OCRing Old Math: Do It Faster with olmOCR
Anyone working on translations and old math and science works will be familiar with spending hours typing up old documents, even if they're in readable scans that OCR should, in principle, be able to handle. The problem is of course the math and tables. Typing up the equations in LaTeX is a major hurdle, even if you use a snippets-based approach like Gilles Castille. I personally use Obsidian as a note-taking app, and the LaTeX Suite plugin, with some minor tweaks to the shortcuts, and I'm quite fast at this point. But seeing a dense page of multi-line equations (e.g. by Gauss) still makes me tense up a bit. Transcribing one page is no trouble, but 60 pages turns into a multi-week endeavor, and I'm limited by an issue with my ulnar nerves that makes typing for longer than 30 minutes quite painful. Needless to say, transcribing is a burden that I would very much like to lessen.

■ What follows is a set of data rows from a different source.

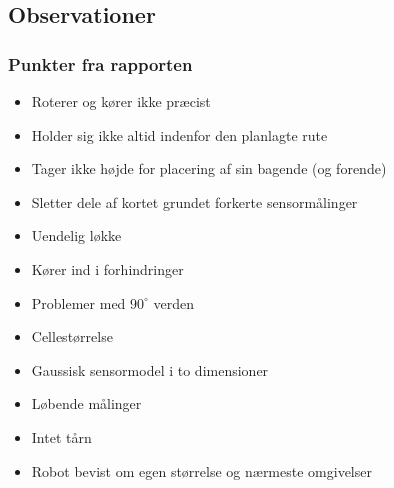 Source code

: \subsection{Observationer}

\begin{frame}
\frametitle{Punkter fra rapporten}
\begin{itemize}
\item Roterer og kører ikke præcist
\item Holder sig ikke altid indenfor den planlagte rute
\item Tager ikke højde for placering af sin bagende (og forende)
\item Sletter dele af kortet grundet forkerte sensormålinger
\item Uendelig løkke
\item Kører ind i forhindringer
\item Problemer med $90^\circ$ verden
\item Cellestørrelse
\item Gaussisk sensormodel i to dimensioner
\item Løbende målinger
\item Intet tårn
\item Robot bevist om egen størrelse og nærmeste omgivelser
\end{itemize}
\end{frame} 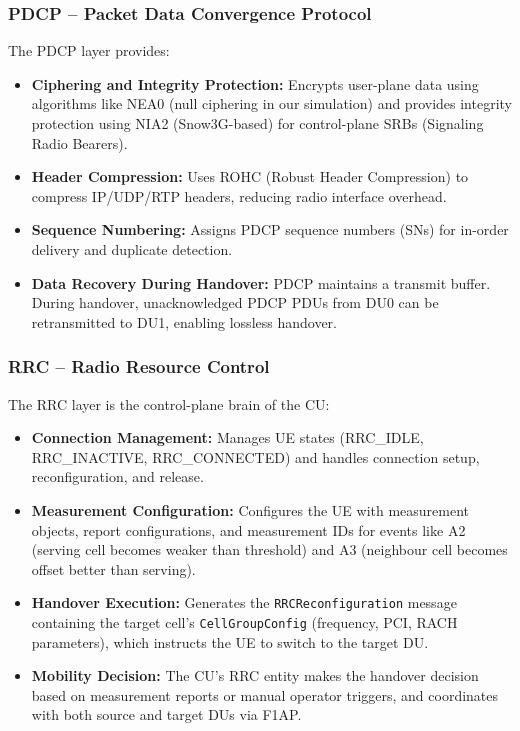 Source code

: \subsubsection{PDCP -- Packet Data Convergence Protocol}
The PDCP layer provides:
\begin{itemize}
    \item \textbf{Ciphering and Integrity Protection:} Encrypts user-plane data using algorithms like NEA0 (null ciphering in our simulation) and provides integrity protection using NIA2 (Snow3G-based) for control-plane SRBs (Signaling Radio Bearers).
    \item \textbf{Header Compression:} Uses ROHC (Robust Header Compression) to compress IP/UDP/RTP headers, reducing radio interface overhead.
    \item \textbf{Sequence Numbering:} Assigns PDCP sequence numbers (SNs) for in-order delivery and duplicate detection.
    \item \textbf{Data Recovery During Handover:} PDCP maintains a transmit buffer. During handover, unacknowledged PDCP PDUs from DU0 can be retransmitted to DU1, enabling lossless handover.
\end{itemize}

\subsubsection{RRC -- Radio Resource Control}
The RRC layer is the control-plane brain of the CU:
\begin{itemize}
    \item \textbf{Connection Management:} Manages UE states (RRC\_IDLE, RRC\_INACTIVE, RRC\_CONNECTED) and handles connection setup, reconfiguration, and release.
    \item \textbf{Measurement Configuration:} Configures the UE with measurement objects, report configurations, and measurement IDs for events like A2 (serving cell becomes weaker than threshold) and A3 (neighbour cell becomes offset better than serving).
    \item \textbf{Handover Execution:} Generates the \texttt{RRCReconfiguration} message containing the target cell's \texttt{CellGroupConfig} (frequency, PCI, RACH parameters), which instructs the UE to switch to the target DU.
    \item \textbf{Mobility Decision:} The CU's RRC entity makes the handover decision based on measurement reports or manual operator triggers, and coordinates with both source and target DUs via F1AP.
\end{itemize}

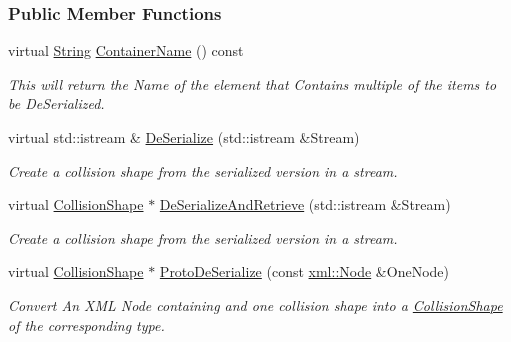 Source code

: \subsubsection*{Public Member Functions}
\begin{DoxyCompactItemize}
\item 
virtual \hyperlink{namespaceMezzanine_acf9fcc130e6ebf08e3d8491aebcf1c86}{String} \hyperlink{classMezzanine_1_1CollisionShapeDeSerializer_a84083c617b9c74f3e2110467ade361c3}{ContainerName} () const 
\begin{DoxyCompactList}\small\item\em This will return the Name of the element that Contains multiple of the items to be DeSerialized. \item\end{DoxyCompactList}\item 
virtual std::istream \& \hyperlink{classMezzanine_1_1CollisionShapeDeSerializer_a9b5cc500f61b5df6423102b398267743}{DeSerialize} (std::istream \&Stream)
\begin{DoxyCompactList}\small\item\em Create a collision shape from the serialized version in a stream. \item\end{DoxyCompactList}\item 
virtual \hyperlink{classMezzanine_1_1CollisionShape}{CollisionShape} $\ast$ \hyperlink{classMezzanine_1_1CollisionShapeDeSerializer_a7acb9f3a9c80bf22bb0f84707ba16be8}{DeSerializeAndRetrieve} (std::istream \&Stream)
\begin{DoxyCompactList}\small\item\em Create a collision shape from the serialized version in a stream. \item\end{DoxyCompactList}\item 
virtual \hyperlink{classMezzanine_1_1CollisionShape}{CollisionShape} $\ast$ \hyperlink{classMezzanine_1_1CollisionShapeDeSerializer_af8882919e03c91cd2a65d1a12ddbb85a}{ProtoDeSerialize} (const \hyperlink{classMezzanine_1_1xml_1_1Node}{xml::Node} \&OneNode)
\begin{DoxyCompactList}\small\item\em Convert An XML Node containing and one collision shape into a \hyperlink{classMezzanine_1_1CollisionShape}{CollisionShape} of the corresponding type. \item\end{DoxyCompactList}\end{DoxyCompactItemize}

Now I think I've cracked it, thanks to olmOCR. I tried it out on their web demo, and it seemed to handle the documents I fed it quite well. Proof-reading is obviously necessary, things are missed, but it is by far the most accurate OCR tool I've used, and it outputs to my preferred format, Markdown! But to make real use out of it, I'd have to leverage somebody else's hardware, because I don't have a fancy GPU or fast computer. Here's how I did it.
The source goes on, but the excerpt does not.